I was gonna ask if these assholes were North or South assholes, MS-13 or 18th. St. but I saw a caption saying Sureno's. Hence the reason they are from L.A. Either way, fuck them.

F.M.


----------



## Diamondback 2/2 (Apr 8, 2014)

It just seems really odd to me that some L.A. gandbangers would be fighting in Syria. Mexico? Yeah I can see that, but Syria? It just seems really strange to me. 

I'm not sure if I am just missing the story here or whatever, but really why? What are they gaining by fighting on either side of that civil war. Are they supportive to a side, are they just getting their kill on, or are these fools trying to gain some experience and creds?

I guess my mind is wondering on the why's, but again it just seems very odd.


----------



## ZmanTX (Apr 8, 2014)

So umm if they are fighting in the Middle East with Terror organizations... Does this add them to the our governments watch list giving them national security reasons  to send some hellfire rockets into the heart of LA? :-" 

It would definitely help law enforcement exterminate all these ass holes


----------



## CQB (Apr 8, 2014)

Are they basically any different than some average kid who gets inspired at mosque on Friday and decides jihad is right up his strasse?
No, not really.


----------



## JBS (Apr 8, 2014)

I lost a few IQ points listening to that.


----------



## Diamondback 2/2 (Apr 8, 2014)

CQB said:


> Are they basically any different than some average kid who gets inspired at mosque on Friday and decides jihad is right up his strasse?
> No, not really.



The difference for me, would be there network of gangs here in the states. Probably more so there abilities to transport and distribute illegal products, through a retarded network of security. But probably the most concerning difference, would be the unaccountable chemical weapons in Syria and the region.


----------



## CQB (Apr 8, 2014)

Yes to all, but thanks to their awesome OPSEC...well, you know the rest.


----------



## Diamondback 2/2 (Apr 8, 2014)

LOL yeah, obviously someone who should be watching must have seen this....

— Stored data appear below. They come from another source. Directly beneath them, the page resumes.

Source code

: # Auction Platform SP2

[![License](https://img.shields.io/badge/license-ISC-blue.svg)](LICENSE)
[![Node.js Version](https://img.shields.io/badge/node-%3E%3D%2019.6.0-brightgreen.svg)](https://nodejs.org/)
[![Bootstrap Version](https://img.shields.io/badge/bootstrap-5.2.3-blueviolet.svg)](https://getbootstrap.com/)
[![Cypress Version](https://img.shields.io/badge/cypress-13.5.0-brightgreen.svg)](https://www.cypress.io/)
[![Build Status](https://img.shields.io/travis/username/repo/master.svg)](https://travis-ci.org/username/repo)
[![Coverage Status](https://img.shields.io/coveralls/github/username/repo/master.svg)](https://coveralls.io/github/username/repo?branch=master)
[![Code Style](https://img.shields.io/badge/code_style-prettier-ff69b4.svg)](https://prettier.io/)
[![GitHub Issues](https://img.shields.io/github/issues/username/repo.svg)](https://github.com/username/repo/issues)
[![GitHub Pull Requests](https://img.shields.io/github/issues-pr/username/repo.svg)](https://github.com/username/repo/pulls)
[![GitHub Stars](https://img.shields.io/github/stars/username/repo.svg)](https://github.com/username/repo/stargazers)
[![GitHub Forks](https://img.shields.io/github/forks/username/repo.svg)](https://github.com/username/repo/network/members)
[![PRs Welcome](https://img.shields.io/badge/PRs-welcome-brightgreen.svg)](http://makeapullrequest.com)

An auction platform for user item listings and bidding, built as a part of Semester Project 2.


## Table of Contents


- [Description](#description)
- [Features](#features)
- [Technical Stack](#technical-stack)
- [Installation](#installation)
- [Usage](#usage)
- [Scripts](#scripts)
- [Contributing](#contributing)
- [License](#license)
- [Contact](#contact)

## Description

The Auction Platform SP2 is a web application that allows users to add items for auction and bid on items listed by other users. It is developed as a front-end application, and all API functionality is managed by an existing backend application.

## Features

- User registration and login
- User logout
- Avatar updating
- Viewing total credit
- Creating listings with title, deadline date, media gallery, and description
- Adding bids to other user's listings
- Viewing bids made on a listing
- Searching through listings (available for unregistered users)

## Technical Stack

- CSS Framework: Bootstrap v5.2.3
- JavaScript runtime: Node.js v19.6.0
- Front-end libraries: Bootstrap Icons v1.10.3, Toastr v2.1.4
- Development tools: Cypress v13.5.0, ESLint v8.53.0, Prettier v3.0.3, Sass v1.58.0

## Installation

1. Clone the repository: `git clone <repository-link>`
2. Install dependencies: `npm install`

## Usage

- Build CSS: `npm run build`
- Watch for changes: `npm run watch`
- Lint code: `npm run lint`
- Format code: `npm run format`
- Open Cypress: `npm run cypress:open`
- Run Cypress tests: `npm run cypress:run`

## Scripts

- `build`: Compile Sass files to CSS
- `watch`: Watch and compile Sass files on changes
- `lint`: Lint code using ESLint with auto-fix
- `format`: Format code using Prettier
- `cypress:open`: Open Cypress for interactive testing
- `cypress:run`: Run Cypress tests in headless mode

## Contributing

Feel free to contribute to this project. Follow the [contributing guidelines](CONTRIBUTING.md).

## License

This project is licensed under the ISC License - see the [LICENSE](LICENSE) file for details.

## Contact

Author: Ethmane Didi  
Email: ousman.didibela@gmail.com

Like I said I just find it really odd.


----------



## Brill (Apr 8, 2014)

I'm really confused. Armenians are Christians.


----------



## CQB (Apr 9, 2014)

That area of the ME is quite a mix both ethnically and linguistically. So are you wondering why a Christian minority would side with a Muslim minority, the Alawites? As mentioned above the minorities favoured the ruling parties primarily for protection, in this case Armenians. I believe that Saddam looked after the Jews in Iraq, for example. And lets not forget Armenians had a tough time in 1915 at the hand of the Turkish Muslims, the first genocide of the 20th century. So an event like that would colour your outlook.


----------



## Scotth (Apr 15, 2014)

Muslim radicalization in prison is my guess.  Better that they are shooting up the streets of Syria than the US.  Great export IMHO.


----------



## AWP (Apr 15, 2014)

When you go overseas to fight for/ against a corrupt regime you gain some military training.
With some military training you can return home and expand your drug empire.
When you expand your drug empire the police get nervous.
When the police get nervous they will shoot anything in sight.
When the police shoot anything in sight lawyers get rich.
@pardus is gay.

Don't let pardus suck a dick for a ham sandwich, stay home and reject fighting in a foreign country.


----------



## MOTOMETO (Apr 16, 2014)

Above post should be nominated for post of the year.


----------



## Diamondback 2/2 (Apr 16, 2014)

Freefalling said:


> When you go overseas to fight for/ against a corrupt regime you gain some military training.
> With some military training you can return home and expand your drug empire.
> When you expand your drug empire the police get nervous.
> When the police get nervous they will shoot anything in sight.
> ...



So wait, you're saying lawyers will get rich and that you are all out of ham sandwiches?  You dirty, filthy, strange man you.


----------



## Scotth (Apr 18, 2014)

Freefalling said:


> When you go overseas to fight for/ against a corrupt regime you gain some military training.
> With some military training you can return home and expand your drug empire.
> When you expand your drug empire the police get nervous.
> When the police get nervous they will shoot anything in sight.
> ...



All I can say is WOW!  Well played.


----------